Le point de jonction des deux longs-métrages a lieu lorsque les Marines avancent sur la plage et qu’ils sont observés à la jumelle par le général Kuribayashi retranché ; c'est l'autre film qui se déroule. Rapidement, la défaite nippone ne fait plus de doute, mais tous devaient faire le sacrifice de leur vie pour leur patrie en emportant dix ennemis avec eux. Seuls les lance-flammes et les grenades pouvaient déloger les défenseurs retranchés. Pendant les combats, aucune partie de l’ile n’était sécurisée et l’ennemi frappait n’importe où dans un profond désordre. « La victoire ou la mort » était le mot d’ordre et le sacrifice personnel, pour éviter la honte de n'avoir su défendre sa position, constituait un honneur ; la scène du suicide collectif est une des plus fortes du film. On assiste à différents comportements de ces soldats face à la défaite inéluctable.  Le script montre Saigo et Shimizu qui veulent se rendre aux Américains ; seulement une vingtaine l’ont fait et la majorité des deux cents prisonniers ont été capturés blessés ou par surprise comme Ito. Les deux derniers se rendirent au début de l’année 1949, après avoir vécu près de quatre ans cachés dans des grottes ! Comme le montre le film, le général Kuribayashi a mené l’ultime assaut et il n’y eut aucun survivant et son corps n’a jamais été retrouvé ; seulement neuf mille dépouilles des vingt mille combattants japonais tués lors de la bataille ont été retrouvées et des recherches se poursuivaient encore en 2011. Dans Letters, le général est enterré secrètement par Saigo, qui avait enfoui les lettres dans le sable plutôt que de les brûler. 

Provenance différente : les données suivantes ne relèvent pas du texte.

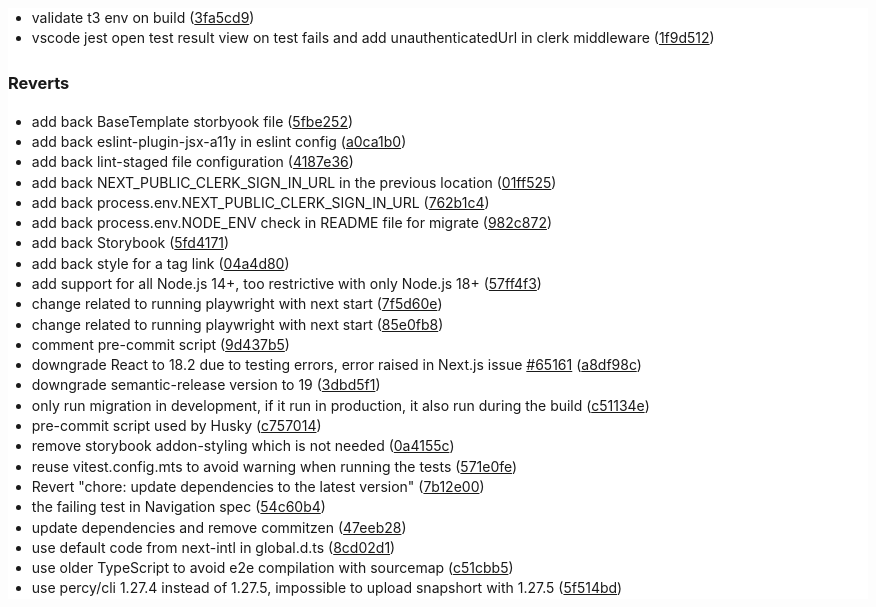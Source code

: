 * validate t3 env on build ([3fa5cd9](https://github.com/mohammadabdullahrihan/Next-js-Boilerplate/commit/3fa5cd9ce04e30b69c75f69c52b5b7bb63724695))
* vscode jest open test result view on test fails and add unauthenticatedUrl in clerk middleware ([1f9d512](https://github.com/mohammadabdullahrihan/Next-js-Boilerplate/commit/1f9d512d9871921969e2da0b01a285453be96ddd))


### Reverts

* add back BaseTemplate storbyook file ([5fbe252](https://github.com/mohammadabdullahrihan/Next-js-Boilerplate/commit/5fbe252040eb25277543ceaf50005ef2509b27dd))
* add back eslint-plugin-jsx-a11y in eslint config ([a0ca1b0](https://github.com/mohammadabdullahrihan/Next-js-Boilerplate/commit/a0ca1b0d9b25ec23169740dce0725a885411eb39))
* add back lint-staged file configuration ([4187e36](https://github.com/mohammadabdullahrihan/Next-js-Boilerplate/commit/4187e36eedab8525a0dcbaa80e8be1ee6b73aca5))
* add back NEXT_PUBLIC_CLERK_SIGN_IN_URL in the previous location ([01ff525](https://github.com/mohammadabdullahrihan/Next-js-Boilerplate/commit/01ff5258253689eebec7a56d891daa18350732d9))
* add back process.env.NEXT_PUBLIC_CLERK_SIGN_IN_URL ([762b1c4](https://github.com/mohammadabdullahrihan/Next-js-Boilerplate/commit/762b1c4b5a94a9af1c989e439949f37de632bd98))
* add back process.env.NODE_ENV check in README file for migrate ([982c872](https://github.com/mohammadabdullahrihan/Next-js-Boilerplate/commit/982c872c40d5ff4c8e67d43d90d0080cc715c90a))
* add back Storybook ([5fd4171](https://github.com/mohammadabdullahrihan/Next-js-Boilerplate/commit/5fd417141287eadc097a2c9f084eff1cbd7fe1ac))
* add back style for a tag link ([04a4d80](https://github.com/mohammadabdullahrihan/Next-js-Boilerplate/commit/04a4d8039a6b18f8f0640fefe222de9a1e455dab))
* add support for all Node.js 14+, too restrictive with only Node.js 18+ ([57ff4f3](https://github.com/mohammadabdullahrihan/Next-js-Boilerplate/commit/57ff4f3ad49b71fb0eeb4f709800ed945d66bf8c))
* change related to running playwright with next start ([7f5d60e](https://github.com/mohammadabdullahrihan/Next-js-Boilerplate/commit/7f5d60ed3b00cae44b6bda23cfc4e07b5fb109c1))
* change related to running playwright with next start ([85e0fb8](https://github.com/mohammadabdullahrihan/Next-js-Boilerplate/commit/85e0fb82f8d026dc8c6a42f09e78b245592dfa18))
* comment pre-commit script ([9d437b5](https://github.com/mohammadabdullahrihan/Next-js-Boilerplate/commit/9d437b5022cf7e7fd3f0f04b14b8c1a9839b41a6))
* downgrade React to 18.2 due to testing errors, error raised in Next.js issue [#65161](https://github.com/mohammadabdullahrihan/Next-js-Boilerplate/issues/65161) ([a8df98c](https://github.com/mohammadabdullahrihan/Next-js-Boilerplate/commit/a8df98c13f5f4c26848eaa111fb51e13cc995221))
* downgrade semantic-release version to 19 ([3dbd5f1](https://github.com/mohammadabdullahrihan/Next-js-Boilerplate/commit/3dbd5f1f12ddab56ac5d5514e19014fbb7d40252))
* only run migration in development, if it run in production, it also run during the build ([c51134e](https://github.com/mohammadabdullahrihan/Next-js-Boilerplate/commit/c51134e9fbb2eff4fb91033ed4da06bb97cf3eb3))
* pre-commit script used by Husky ([c757014](https://github.com/mohammadabdullahrihan/Next-js-Boilerplate/commit/c757014d2a18be6605df8a3f9ef9588ca37f2def))
* remove storybook addon-styling which is not needed ([0a4155c](https://github.com/mohammadabdullahrihan/Next-js-Boilerplate/commit/0a4155c830b27e1ea8a3cf5cc24d0f9ee767e00d))
* reuse vitest.config.mts to avoid warning when running the tests ([571e0fe](https://github.com/mohammadabdullahrihan/Next-js-Boilerplate/commit/571e0fe8ee0580d7ca598231e91548b90ab85a29))
* Revert "chore: update dependencies to the latest version" ([7b12e00](https://github.com/mohammadabdullahrihan/Next-js-Boilerplate/commit/7b12e00a2919eeb204d28f75c0b5a8440bc3e4a5))
* the failing test in Navigation spec ([54c60b4](https://github.com/mohammadabdullahrihan/Next-js-Boilerplate/commit/54c60b47c7f61790afa719cf054abf6767fd798a))
* update dependencies and remove commitzen ([47eeb28](https://github.com/mohammadabdullahrihan/Next-js-Boilerplate/commit/47eeb280f30b86bc526ed72c5bf118b8a9d9715d))
* use default code from next-intl in global.d.ts ([8cd02d1](https://github.com/mohammadabdullahrihan/Next-js-Boilerplate/commit/8cd02d12226c80c7dfa5a9c5d45a9d8aa5364646))
* use older TypeScript to avoid e2e compilation with sourcemap ([c51cbb5](https://github.com/mohammadabdullahrihan/Next-js-Boilerplate/commit/c51cbb57020f1fc77bf79e6f2f40e9d2712c2c91))
* use percy/cli 1.27.4 instead of 1.27.5, impossible to upload snapshort with 1.27.5 ([5f514bd](https://github.com/mohammadabdullahrihan/Next-js-Boilerplate/commit/5f514bd430dd15123a8ed6e2354b66c22b44f5ba))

Originalement titré Red Sun, Black Sand, le film Letters from Iwo Jima a dépassé les espérances et il fit de meilleures recettes que le premier volet du diptyque, particulièrement au Japon, où le long-métrage fut plébiscité pour sa qualité par rapport aux productions hollywoodiennes antérieures caricaturales. L'œuvre apparaît sur toutes les listes des meilleurs films de l’année. Pourtant, en comparaison, Mémoires est une méga-production, alors que Lettres est un petit film intimiste. Cela entraina une demande accrue pour des visites sur l’ile, dont les permissions sont accordées avec parcimonie, car le site est protégé. La mélodie composée au piano et à la trompette par Kyle Eastwood, le fils de Clint, avec Michael Stevens, et les couleurs à la limite du monochrome, où seul le rouge des explosions et du drapeau japonais survit, accompagnent une mise en scène et une interprétation remarquables. Malgré une certaine lenteur au début, Lettres d’Iwo Jima est un pur chef-d’œuvre et, certainement, un des plus grands films de guerre de tous les temps.

Anecdotes :

  • Le film sortit en avant-première le 15 novembre 2006 au Nippon Budokan de Tokyo avant une sortie japonaise le 9 décembre. Le lendemain, il était visible à New York puis en sortie limitée le 20 décembre, mais Letters ne fit pas de sortie nationale américaine avant le 12 janvier 2007. En France, il fallut attendre le 21 février.

  • Lettres d’Iwo Jima remporta un Oscar (son) et fut nominé pour trois autres (Meilleur film, meilleur réalisateur et meilleur scénario). Il a remporté le Golden Globe du Meilleur Film en langue étrangère en janvier 2007. Il a également été distingué par la National Board of Review of Motion Pictures qui l'a élu meilleur film de l'année 2006 aux Etats-Unis.

  • Clint Eastwood et Robert Lorenz sont allés au Japon pour rencontrer les descendants des personnages évoqués dans le film : le petit-fils du général Kuribayashi et le fils du baron Takeichi Nishi, ainsi que le directeur de l'Association des Anciens Combattants d'Iwo Jima (source : wikipedia).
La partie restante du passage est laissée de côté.